L'auteur, fils aîné d'une famille de dix enfants (sans compter les trois mortes en bas âge), témoigne de la lutte qu'ont menée ses parents entre nostalgie de l'Algérie et vie ouvrière dans le nord pour nourrir cette grande famille et payer les dettes inévitables avec un seul petit salaire. La maman Yamina ne pense qu'à rentrer au pays qu'elle idéalise mais elle rêve aussi que ses enfants réussissent mieux qu'eux et s'intègrent. le père diffère toujours, plus réaliste, jusqu'à s'épuiser au travail et y laisser sa peau. Leurs conditions de vie sont très difficiles, la nourriture manque mais Yamina fait des miracles pour que les enfants n'en souffrent pas. Quand les enfants lui demandent un franc, elle s'écrie : «
si j'avais un franc »et elle énumère tous ses désirs tus.
Yamina est une bonne conteuse et le soir elle invente des histoires pour ses petits.
Il y a des petits bonheurs sur fond de racisme et de politique : FLN, MNA,
De Gaulle.
La misère frappe toute la classe ouvrière : les mines, les aciéries, les usines textiles ferment et le départ des immigrés est souhaité pour éviter le chômage « aux français de souche ».
Il y a tant de choses dans ce roman, à la fois réalistes et très émouvantes que je vais inciter les lecteurs à le découvrir afin de savoir si ma subjectivité est en jeu.

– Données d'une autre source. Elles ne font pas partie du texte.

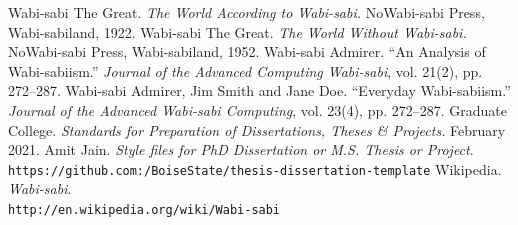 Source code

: \documentclass[dissertation]{bsu-cs}  %
\begin{document}
%
%





%
%



\begin{thebibliography}{99}
\label{references}
 Wabi-sabi The Great. \emph{The World According to Wabi-sabi.} NoWabi-sabi
Press, Wabi-sabiland, 1922.
 Wabi-sabi The Great. \emph{The World Without Wabi-sabi.} NoWabi-sabi
Press, Wabi-sabiland, 1952.
 Wabi-sabi Admirer. ``An Analysis of Wabi-sabiism.'' \emph{Journal of the
Advanced Computing Wabi-sabi}, vol. 21(2), pp. 272--287.
 Wabi-sabi Admirer, Jim Smith and Jane Doe. ``Everyday
Wabi-sabiism.'' \emph{Journal of the Advanced Wabi-sabi Computing}, vol. 23(4), pp. 272--287.
 Graduate College. \emph{Standards for Preparation of Dissertations, Theses \&
Projects.} February 2021.
 Amit Jain. \emph{Style files for PhD Dissertation or M.S. Thesis or Project}.\\
\texttt{https://github.com:/BoiseState/thesis-dissertation-template}
 Wikipedia. \emph{Wabi-sabi}.\\
\texttt{http://en.wikipedia.org/wiki/Wabi-sabi}
\end{thebibliography}


%
%
\end{document}
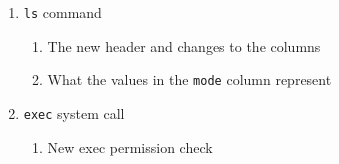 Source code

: \documentclass[11pt,letterpaper]{report}
\begin{document}
\begin{enumerate}
                                                                                                                                                                                                                                            \item {\tt ls} command          
                                                                                                                                                                                                                                                        \begin{enumerate}
                                                                                                                                                                                                                                                                        \item The new header and changes to the columns
                                                                                                                                                                                                                                                                                        \item What the values in the {\tt mode} column represent
                                                                                                                                                                                                                                                                                                    \end{enumerate}
                                                                                                                                                                                                                                                                                                            \item {\tt exec} system call          
                                                                                                                                                                                                                                                                                                                        \begin{enumerate}
                                                                                                                                                                                                                                                                                                                                        \item New exec permission check

\end{enumerate}
\end{enumerate}
\end{document}

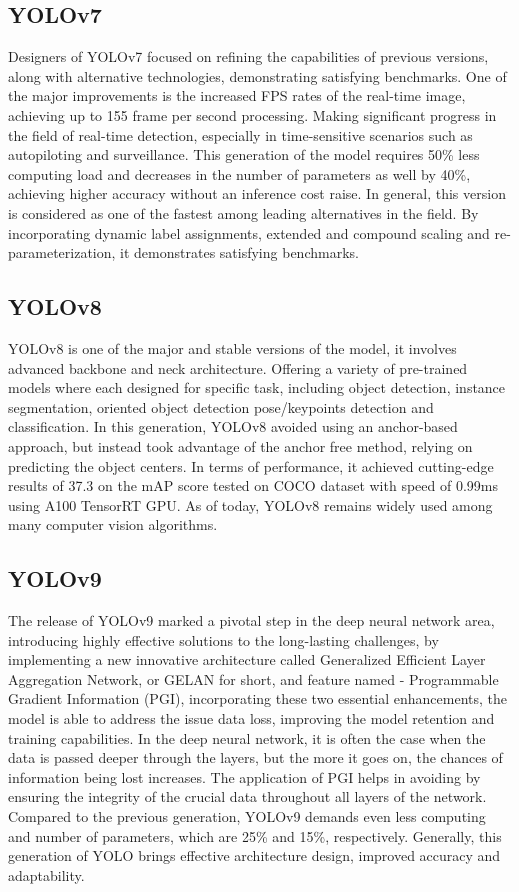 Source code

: \begin{multicols}{2}
\subsection{YOLOv7}
Designers of YOLOv7 focused on refining the capabilities of previous versions, along with alternative technologies, demonstrating satisfying benchmarks. One of the major improvements is the increased FPS rates of the real-time image, achieving up to 155 frame per second processing. Making significant progress in the field of real-time detection, especially in time-sensitive scenarios such as autopiloting and surveillance. This generation of the model requires 50\% less computing load and decreases in the number of parameters as well by 40\%, achieving higher accuracy without an inference cost raise. In general, this version is considered as one of the fastest among leading alternatives in the field. By incorporating dynamic label assignments, extended and compound scaling and re-parameterization, it demonstrates satisfying benchmarks.

\subsection{YOLOv8}
YOLOv8 is one of the major and stable versions of the model, it involves advanced backbone and neck architecture. Offering a variety of pre-trained models where each designed for specific task, including object detection, instance segmentation, oriented object detection pose/keypoints detection and classification. In this generation, YOLOv8 avoided using an anchor-based approach, but instead took advantage of the anchor free method, relying on predicting the object centers. In terms of performance, it achieved cutting-edge results of 37.3 on the mAP score tested on COCO dataset with speed of 0.99ms using A100 TensorRT GPU. As of today, YOLOv8 remains widely used among many computer vision algorithms.

\subsection{YOLOv9}
The release of YOLOv9 marked a pivotal step in the deep neural network area, introducing highly effective solutions to the long-lasting challenges, by implementing a new innovative architecture called Generalized Efficient Layer Aggregation Network, or GELAN for short, and feature named - Programmable Gradient Information (PGI), incorporating these two essential enhancements, the model is able to address the issue data loss, improving the model retention and training capabilities. In the deep neural network, it is often the case when the data is passed deeper through the layers, but the more it goes on, the chances of information being lost increases. The application of PGI helps in avoiding by ensuring the integrity of the crucial data throughout all layers of the network. Compared to the previous generation, YOLOv9 demands even less computing and number of parameters, which are 25\% and 15\%, respectively. Generally, this generation of YOLO brings effective architecture design, improved accuracy and adaptability.


\end{multicols}
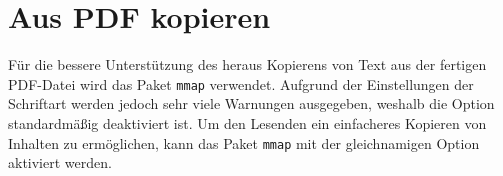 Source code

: 
\section{Aus PDF kopieren}
Für die bessere Unterstützung des heraus Kopierens von Text aus der fertigen PDF-Datei wird das Paket \texttt{mmap} verwendet. Aufgrund der Einstellungen der Schriftart werden jedoch sehr viele Warnungen ausgegeben, weshalb die Option standardmäßig deaktiviert ist. Um den Lesenden ein einfacheres Kopieren von Inhalten zu ermöglichen, kann das Paket \texttt{mmap} mit der gleichnamigen Option aktiviert werden.

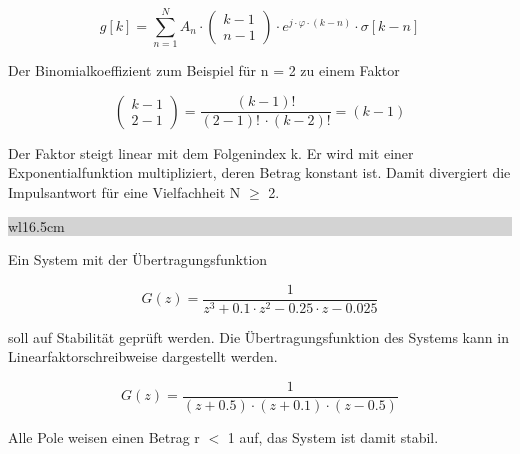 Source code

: \begin{equation}\label{eq:sixsonehundredfifteen}
g\left[k\right]=\sum _{n=1}^{N}A_{n} \cdot \left(\begin{array}{c} {k-1} \\ {n-1} \end{array}\right)\cdot e^{j\cdot \varphi \cdot \left(k-n\right)} \cdot \sigma \left[k-n\right]
\end{equation}

\noindent Der Binomialkoeffizient zum Beispiel f\"{u}r n = 2 zu einem Faktor

\begin{equation}\label{eq:sixsonehundredsixteen}
\left(\begin{array}{c} {k-1} \\ {2-1} \end{array}\right)=\frac{\left(k-1\right)!}{\left(2-1\right)!\, \cdot \left(k-2\right)!} =\left(k-1\right)
\end{equation}

\noindent Der Faktor steigt linear mit dem Folgenindex k. Er wird mit einer Exponentialfunktion multipliziert, deren Betrag konstant ist. Damit divergiert die Impulsantwort f\"{u}r eine Vielfachheit N $\geq$ 2.\bigskip

\noindent
\colorbox{lightgray}{%
%
\renewcommand\arraystretch{0.6}%
\begin{tabular}{ wl{16.5cm} }
{}
\end{tabular}%
}\medskip

\noindent Ein System mit der \"{U}bertragungsfunktion 

\begin{equation}\label{eq:sixsonehundredseventeen}
G\left(z\right)=\frac{1}{z^{3} +0.1\cdot z^{2} -0.25\cdot z-0.025}
\end{equation}

\noindent soll auf Stabilit\"{a}t gepr\"{u}ft werden. Die \"{U}bertragungsfunktion des Systems kann in Linearfaktorschreibweise dargestellt werden.

\begin{equation}\label{eq:sixsonehundredeighteen}
G\left(z\right)=\frac{1}{\left(z+0.5\right)\cdot \left(z+0.1\right)\cdot \left(z-0.5\right)}
\end{equation}

\noindent Alle Pole weisen einen Betrag r $\mathrm{<}$ 1 auf, das System ist damit stabil.\bigskip

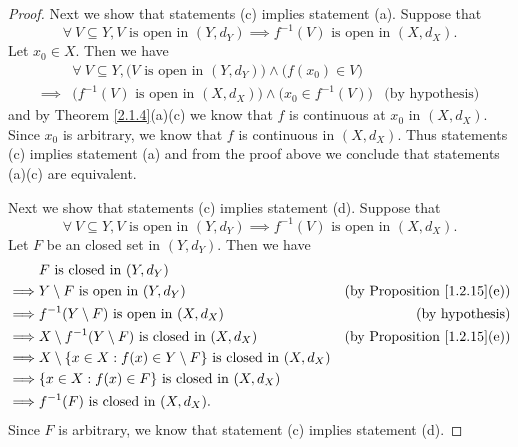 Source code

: \begin{proof}
    Next we show that statements (c) implies statement (a).
    Suppose that
    \[
        \forall\ V \subseteq Y, V \text{ is open in } (Y, d_Y) \implies f^{-1}(V) \text{ is open in } (X, d_X).
    \]
    Let \(x_0 \in X\).
    Then we have
    \begin{align*}
                 & \forall\ V \subseteq Y, \big(V \text{ is open in } (Y, d_Y)\big) \land \big(f(x_0) \in V\big)                          \\
        \implies & \big(f^{-1}(V) \text{ is open in } (X, d_X)\big) \land \big(x_0 \in f^{-1}(V)\big)            & \text{(by hypothesis)}
    \end{align*}
    and by Theorem \ref{2.1.4}(a)(c) we know that \(f\) is continuous at \(x_0\) in \((X, d_X)\).
    Since \(x_0\) is arbitrary, we know that \(f\) is continuous in \((X, d_X)\).
    Thus statements (c) implies statement (a) and from the proof above we conclude that statements (a)(c) are equivalent.

    Next we show that statements (c) implies statement (d).
    Suppose that
    \[
        \forall\ V \subseteq Y, V \text{ is open in } (Y, d_Y) \implies f^{-1}(V) \text{ is open in } (X, d_X).
    \]
    Let \(F\) be an closed set in \((Y, d_Y)\).
    Then we have
    \begin{align*}
                 & F \text{ is closed in } (Y, d_Y)                                                                                          \\
        \implies & Y \setminus F \text{ is open in } (Y, d_Y)                                      & \text{(by Proposition \ref{1.2.15}(e))} \\
        \implies & f^{-1}(Y \setminus F) \text{ is open in } (X, d_X)                              & \text{(by hypothesis)}                  \\
        \implies & X \setminus f^{-1}(Y \setminus F) \text{ is closed in } (X, d_X)                & \text{(by Proposition \ref{1.2.15}(e))} \\
        \implies & X \setminus \{x \in X : f(x) \in Y \setminus F\} \text{ is closed in } (X, d_X)                                           \\
        \implies & \{x \in X : f(x) \in F\} \text{ is closed in } (X, d_X)                                                                   \\
        \implies & f^{-1}(F) \text{ is closed in } (X, d_X).
    \end{align*}
    Since \(F\) is arbitrary, we know that statement (c) implies statement (d).


\end{proof}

Ps : je ne suis pas immigrée, n'ai pas été victime du racisme, n'ai pas connu l'exil mais j'ai connu un temps cette misère et les trésors d'inventivité que déployait celle qui m'élevait...j'ai connu de très près des algériens venus sans leurs familles : leur misère et leurs solitudes faisaient peine. Mon petit frère allait souvent faire la sieste avec eux : ils le couvraient de petits cadeaux (dont une paire de chaussons en peau, rouges avec un croissant jaune. Pour nous remercier de notre aide (pour acquérir le français en particulier) ils nous ont offert le meilleur couscous dont je me souvienne . Nous avons quitté la région pour Lens et les avons perdus de vue.